4. Which Gaps Are Blocking the Next Unit
Not all conceptual gaps are equally urgent. Some gaps are gaps in extension content — missing nuance on a concept that isn't load-bearing for what comes next. Others are gaps in prerequisite content — missing understanding that the next unit's core concepts depend on directly. The fourth signal a teacher needs is the prerequisite blocking map: which of the current misconceptions, if unaddressed, will directly impair understanding in the upcoming unit.
This requires a content dependency model — a structured map of which concepts in the curriculum are prerequisite to which others. When a student carries a misconception that's a direct prerequisite to an upcoming unit, the urgency of addressing it before moving on is qualitatively different from addressing a gap in a non-prerequisite concept. Teachers intuitively know this; they lack the systematic data view to act on it consistently across a full class section.
A concrete example: a Grade 5 student with an unstable understanding of equivalent fractions will hit structural difficulty as soon as the class moves to adding fractions with unlike denominators. That connection is deterministic — equivalent fractions understanding is a hard prerequisite. If a teacher can see, heading into the transition between units, exactly which students carry the specific prerequisite gap, they can plan a targeted bridging activity rather than discovering the blocker mid-unit when there's less time to address it.
5. The Cross-Section Pattern
The fifth signal is one that individual classroom teachers rarely have access to, but that department leads and curriculum coordinators need: whether a misconception or gap pattern is appearing consistently across multiple sections of the same grade level and subject. This cross-section signal is what distinguishes a student problem from a curriculum problem.

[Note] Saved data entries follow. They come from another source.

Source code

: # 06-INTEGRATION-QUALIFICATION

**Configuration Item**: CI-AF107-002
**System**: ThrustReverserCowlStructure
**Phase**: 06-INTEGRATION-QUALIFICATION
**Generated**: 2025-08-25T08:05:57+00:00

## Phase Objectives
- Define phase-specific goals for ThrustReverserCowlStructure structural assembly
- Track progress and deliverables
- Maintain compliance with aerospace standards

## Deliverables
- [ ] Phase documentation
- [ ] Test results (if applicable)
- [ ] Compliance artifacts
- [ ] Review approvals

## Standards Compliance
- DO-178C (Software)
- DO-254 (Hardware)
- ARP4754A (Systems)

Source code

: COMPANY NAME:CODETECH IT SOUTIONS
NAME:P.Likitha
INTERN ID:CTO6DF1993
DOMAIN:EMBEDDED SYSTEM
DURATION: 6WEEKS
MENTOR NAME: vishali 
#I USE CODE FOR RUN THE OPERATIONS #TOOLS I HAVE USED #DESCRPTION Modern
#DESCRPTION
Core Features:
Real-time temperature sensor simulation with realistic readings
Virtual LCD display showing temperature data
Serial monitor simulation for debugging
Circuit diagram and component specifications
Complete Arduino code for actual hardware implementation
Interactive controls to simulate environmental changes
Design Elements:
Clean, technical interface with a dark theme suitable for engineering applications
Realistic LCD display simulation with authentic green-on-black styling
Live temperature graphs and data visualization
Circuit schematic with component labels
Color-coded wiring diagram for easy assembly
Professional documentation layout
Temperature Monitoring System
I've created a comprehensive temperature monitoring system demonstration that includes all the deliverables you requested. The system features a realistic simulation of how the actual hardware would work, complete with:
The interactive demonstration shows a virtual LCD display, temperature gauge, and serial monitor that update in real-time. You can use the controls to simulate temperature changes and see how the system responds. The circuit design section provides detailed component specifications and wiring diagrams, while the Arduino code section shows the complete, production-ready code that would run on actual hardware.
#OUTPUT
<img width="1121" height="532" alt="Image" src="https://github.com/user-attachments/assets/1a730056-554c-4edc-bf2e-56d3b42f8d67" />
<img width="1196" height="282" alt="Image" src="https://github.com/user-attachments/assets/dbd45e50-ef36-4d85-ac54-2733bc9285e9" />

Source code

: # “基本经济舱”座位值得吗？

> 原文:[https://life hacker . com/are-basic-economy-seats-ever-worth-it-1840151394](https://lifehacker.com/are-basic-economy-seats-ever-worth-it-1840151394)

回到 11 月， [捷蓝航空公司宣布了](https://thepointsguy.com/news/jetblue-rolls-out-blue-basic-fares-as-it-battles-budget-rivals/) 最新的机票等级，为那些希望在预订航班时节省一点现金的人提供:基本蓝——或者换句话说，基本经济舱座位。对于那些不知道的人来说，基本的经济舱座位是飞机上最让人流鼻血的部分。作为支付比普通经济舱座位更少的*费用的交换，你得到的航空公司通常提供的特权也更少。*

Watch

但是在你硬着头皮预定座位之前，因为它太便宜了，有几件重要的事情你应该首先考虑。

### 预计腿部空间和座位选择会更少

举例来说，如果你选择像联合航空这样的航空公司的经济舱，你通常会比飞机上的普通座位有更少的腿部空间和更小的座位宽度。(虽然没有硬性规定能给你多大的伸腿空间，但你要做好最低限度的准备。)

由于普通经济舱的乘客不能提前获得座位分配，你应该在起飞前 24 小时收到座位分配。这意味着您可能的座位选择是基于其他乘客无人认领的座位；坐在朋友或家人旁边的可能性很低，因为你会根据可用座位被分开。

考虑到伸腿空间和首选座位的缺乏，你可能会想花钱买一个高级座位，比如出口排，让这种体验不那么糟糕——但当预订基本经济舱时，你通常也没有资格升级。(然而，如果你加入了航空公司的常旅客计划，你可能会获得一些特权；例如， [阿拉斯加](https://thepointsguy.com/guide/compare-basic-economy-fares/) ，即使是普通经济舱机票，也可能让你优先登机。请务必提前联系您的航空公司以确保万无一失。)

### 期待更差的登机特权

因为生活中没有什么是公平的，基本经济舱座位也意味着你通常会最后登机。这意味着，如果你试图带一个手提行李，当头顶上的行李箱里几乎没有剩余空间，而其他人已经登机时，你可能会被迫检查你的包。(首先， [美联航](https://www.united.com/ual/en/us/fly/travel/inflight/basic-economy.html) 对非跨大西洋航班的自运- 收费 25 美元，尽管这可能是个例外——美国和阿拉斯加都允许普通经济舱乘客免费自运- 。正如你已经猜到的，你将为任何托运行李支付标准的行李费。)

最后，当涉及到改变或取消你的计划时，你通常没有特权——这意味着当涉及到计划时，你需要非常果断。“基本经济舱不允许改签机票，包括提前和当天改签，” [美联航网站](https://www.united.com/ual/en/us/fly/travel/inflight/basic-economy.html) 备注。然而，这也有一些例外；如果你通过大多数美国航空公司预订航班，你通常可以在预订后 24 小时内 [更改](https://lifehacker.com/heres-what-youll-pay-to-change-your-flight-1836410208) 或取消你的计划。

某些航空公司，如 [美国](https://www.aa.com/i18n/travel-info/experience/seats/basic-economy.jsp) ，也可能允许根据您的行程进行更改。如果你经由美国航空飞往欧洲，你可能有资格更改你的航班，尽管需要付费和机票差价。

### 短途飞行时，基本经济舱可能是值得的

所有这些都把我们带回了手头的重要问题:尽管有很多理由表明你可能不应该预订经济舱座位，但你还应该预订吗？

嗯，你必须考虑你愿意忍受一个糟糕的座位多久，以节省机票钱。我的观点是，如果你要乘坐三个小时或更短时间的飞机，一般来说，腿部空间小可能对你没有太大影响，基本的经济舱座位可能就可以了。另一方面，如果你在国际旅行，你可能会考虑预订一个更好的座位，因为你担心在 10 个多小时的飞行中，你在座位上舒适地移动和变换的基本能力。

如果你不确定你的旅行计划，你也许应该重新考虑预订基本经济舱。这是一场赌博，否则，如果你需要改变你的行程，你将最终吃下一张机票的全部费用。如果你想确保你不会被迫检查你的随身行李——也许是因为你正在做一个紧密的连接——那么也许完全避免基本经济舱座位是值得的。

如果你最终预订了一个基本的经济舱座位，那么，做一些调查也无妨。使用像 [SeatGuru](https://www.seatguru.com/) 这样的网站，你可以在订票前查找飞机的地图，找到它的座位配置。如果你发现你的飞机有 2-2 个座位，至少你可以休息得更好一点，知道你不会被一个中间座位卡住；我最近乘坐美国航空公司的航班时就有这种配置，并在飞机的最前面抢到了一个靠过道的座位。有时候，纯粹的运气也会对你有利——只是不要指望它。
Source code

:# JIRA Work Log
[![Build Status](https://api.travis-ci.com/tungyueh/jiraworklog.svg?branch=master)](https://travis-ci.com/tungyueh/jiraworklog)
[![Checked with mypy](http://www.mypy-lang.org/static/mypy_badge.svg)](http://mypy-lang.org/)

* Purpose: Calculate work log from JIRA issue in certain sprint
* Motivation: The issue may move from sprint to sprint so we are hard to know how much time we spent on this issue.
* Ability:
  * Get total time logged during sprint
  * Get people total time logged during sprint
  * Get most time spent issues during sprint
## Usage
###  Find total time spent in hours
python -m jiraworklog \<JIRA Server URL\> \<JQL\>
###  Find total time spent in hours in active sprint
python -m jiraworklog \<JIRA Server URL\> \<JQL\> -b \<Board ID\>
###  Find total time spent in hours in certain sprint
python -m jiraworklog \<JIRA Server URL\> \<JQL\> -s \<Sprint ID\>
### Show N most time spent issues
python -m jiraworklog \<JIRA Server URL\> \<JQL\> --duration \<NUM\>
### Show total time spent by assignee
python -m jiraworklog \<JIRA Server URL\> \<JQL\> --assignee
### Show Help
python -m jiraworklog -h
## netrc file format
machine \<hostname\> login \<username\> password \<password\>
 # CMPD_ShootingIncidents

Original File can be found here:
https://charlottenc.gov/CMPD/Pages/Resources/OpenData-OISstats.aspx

If one section of 6th-grade math shows a cluster of students with the impetus-theory misconception, it might reflect the instruction in that classroom. If three sections of 6th-grade science all show the same misconception clustering at the same point in the force and motion unit, the more likely explanation is that the curriculum sequence isn't addressing the misconception before students have the opportunity to form it. The intervention required in the second case is a curriculum revision, not a re-teaching event in individual classrooms.
This is the signal that most tools provide last, if at all — it appears in year-end summative analysis, long after the current cohort has moved on. Making it available during the school year, aggregated across sections, is what enables the kind of mid-year curriculum adjustment that department heads know they should be doing but currently can't because the data isn't organized to support it.
What these five signals share is a common structure: they're specific enough to drive a decision, timed within the window when action is still possible, and organized at the level of conceptual understanding rather than performance score. Most current tools provide approximations of some of these signals, delivered too late and at the wrong level of abstraction. The gap between what's available and what's actually decision-relevant is the gap we're trying to close.